The second time density curve is acquired from a second trigger time, wherein the second trigger time is the time when a second monitoring CT value of the at least one second area exceeds a preset second trigger value for the first time.

7. The method according to claim 6, wherein:

Stopping acquisition of the first time density curve at a first cutoff time configured to be a time when a first monitored CT value of the at least one first region first exceeds a preset first threshold;

the second time density profile is acquired from a second cutoff time configured to be a time when a second monitored CT value of the at least one second region first exceeds a preset second threshold.

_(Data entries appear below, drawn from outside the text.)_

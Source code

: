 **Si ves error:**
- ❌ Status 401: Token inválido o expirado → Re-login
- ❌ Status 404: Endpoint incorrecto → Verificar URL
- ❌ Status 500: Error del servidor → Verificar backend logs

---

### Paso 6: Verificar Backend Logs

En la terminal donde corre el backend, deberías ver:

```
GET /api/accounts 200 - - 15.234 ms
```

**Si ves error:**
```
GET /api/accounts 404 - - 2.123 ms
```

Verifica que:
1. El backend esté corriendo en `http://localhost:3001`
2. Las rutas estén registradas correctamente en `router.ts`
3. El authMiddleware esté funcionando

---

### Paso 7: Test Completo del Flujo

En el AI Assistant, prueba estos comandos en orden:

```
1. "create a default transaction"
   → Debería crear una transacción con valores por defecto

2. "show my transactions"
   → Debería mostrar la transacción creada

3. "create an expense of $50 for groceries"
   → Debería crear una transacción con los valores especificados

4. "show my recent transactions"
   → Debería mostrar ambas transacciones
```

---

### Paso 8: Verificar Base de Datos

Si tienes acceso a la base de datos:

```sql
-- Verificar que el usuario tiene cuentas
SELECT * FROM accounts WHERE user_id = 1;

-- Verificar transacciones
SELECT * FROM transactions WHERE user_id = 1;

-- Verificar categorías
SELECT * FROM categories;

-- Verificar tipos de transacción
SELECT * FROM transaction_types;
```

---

8. A device for simulating myocardial blood flow, the device comprising:

A first unit configured to acquire an angiographic image comprising a coronary artery and a left ventricle adjacent to the coronary artery, the angiographic image comprising at least one first region and at least one second region, wherein the at least one first region is located in a myocardial region of the left ventricle and the at least one second region is located in a luminal region of the coronary artery;

A second unit configured to acquire a first time density curve for the at least one first region, to obtain a maximum slope of the first time density curve;

A third unit configured to acquire a second time density curve for the at least one second region to obtain a maximum enhancement value of the second time density curve, and

A fourth unit configured to determine the myocardial blood flow from the maximum slope and the maximum enhancement value.

9. An electronic device, comprising:

at least one processor, and

At least one memory communicatively coupled to the at least one processor, wherein

The at least one memory stores instructions executable by the at least one processor to enable the at least one processor to perform the method of any one of claims 1-8.